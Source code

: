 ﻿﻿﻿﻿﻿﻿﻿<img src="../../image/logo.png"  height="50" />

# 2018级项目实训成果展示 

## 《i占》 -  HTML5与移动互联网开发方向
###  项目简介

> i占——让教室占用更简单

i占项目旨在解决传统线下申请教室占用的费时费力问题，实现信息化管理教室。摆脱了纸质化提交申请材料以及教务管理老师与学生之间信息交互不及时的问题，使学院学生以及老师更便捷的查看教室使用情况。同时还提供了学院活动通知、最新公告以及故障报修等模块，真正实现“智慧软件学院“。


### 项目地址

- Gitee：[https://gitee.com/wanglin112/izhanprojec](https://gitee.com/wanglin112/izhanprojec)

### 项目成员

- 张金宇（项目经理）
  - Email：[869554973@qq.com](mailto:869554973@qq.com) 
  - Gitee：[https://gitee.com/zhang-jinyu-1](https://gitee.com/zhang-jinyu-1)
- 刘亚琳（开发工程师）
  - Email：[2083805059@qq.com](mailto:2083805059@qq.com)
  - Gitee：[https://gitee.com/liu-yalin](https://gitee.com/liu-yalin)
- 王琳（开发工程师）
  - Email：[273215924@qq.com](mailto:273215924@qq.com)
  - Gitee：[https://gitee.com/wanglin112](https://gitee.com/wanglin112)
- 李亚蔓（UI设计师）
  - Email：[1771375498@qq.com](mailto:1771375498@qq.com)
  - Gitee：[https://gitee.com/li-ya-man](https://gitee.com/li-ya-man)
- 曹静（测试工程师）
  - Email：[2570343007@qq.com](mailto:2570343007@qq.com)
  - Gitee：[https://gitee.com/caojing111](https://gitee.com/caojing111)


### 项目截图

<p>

——————————

# TASK DESCRIPTION:
Output the entries verbatim.

# ANSWER FOR THIS EXERCISE:
Source code

: ﻿﻿﻿﻿﻿﻿﻿<img src="../../image/logo.png"  height="50" />

# 2018级项目实训成果展示 

## 《i占》 -  HTML5与移动互联网开发方向
###  项目简介

> i占——让教室占用更简单

i占项目旨在解决传统线下申请教室占用的费时费力问题，实现信息化管理教室。摆脱了纸质化提交申请材料以及教务管理老师与学生之间信息交互不及时的问题，使学院学生以及老师更便捷的查看教室使用情况。同时还提供了学院活动通知、最新公告以及故障报修等模块，真正实现“智慧软件学院“。


### 项目地址

- Gitee：[https://gitee.com/wanglin112/izhanprojec](https://gitee.com/wanglin112/izhanprojec)

### 项目成员

- 张金宇（项目经理）
  - Email：[869554973@qq.com](mailto:869554973@qq.com) 
  - Gitee：[https://gitee.com/zhang-jinyu-1](https://gitee.com/zhang-jinyu-1)
- 刘亚琳（开发工程师）
  - Email：[2083805059@qq.com](mailto:2083805059@qq.com)
  - Gitee：[https://gitee.com/liu-yalin](https://gitee.com/liu-yalin)
- 王琳（开发工程师）
  - Email：[273215924@qq.com](mailto:273215924@qq.com)
  - Gitee：[https://gitee.com/wanglin112](https://gitee.com/wanglin112)
- 李亚蔓（UI设计师）
  - Email：[1771375498@qq.com](mailto:1771375498@qq.com)
  - Gitee：[https://gitee.com/li-ya-man](https://gitee.com/li-ya-man)
- 曹静（测试工程师）
  - Email：[2570343007@qq.com](mailto:2570343007@qq.com)
  - Gitee：[https://gitee.com/caojing111](https://gitee.com/caojing111)


### 项目截图

<p>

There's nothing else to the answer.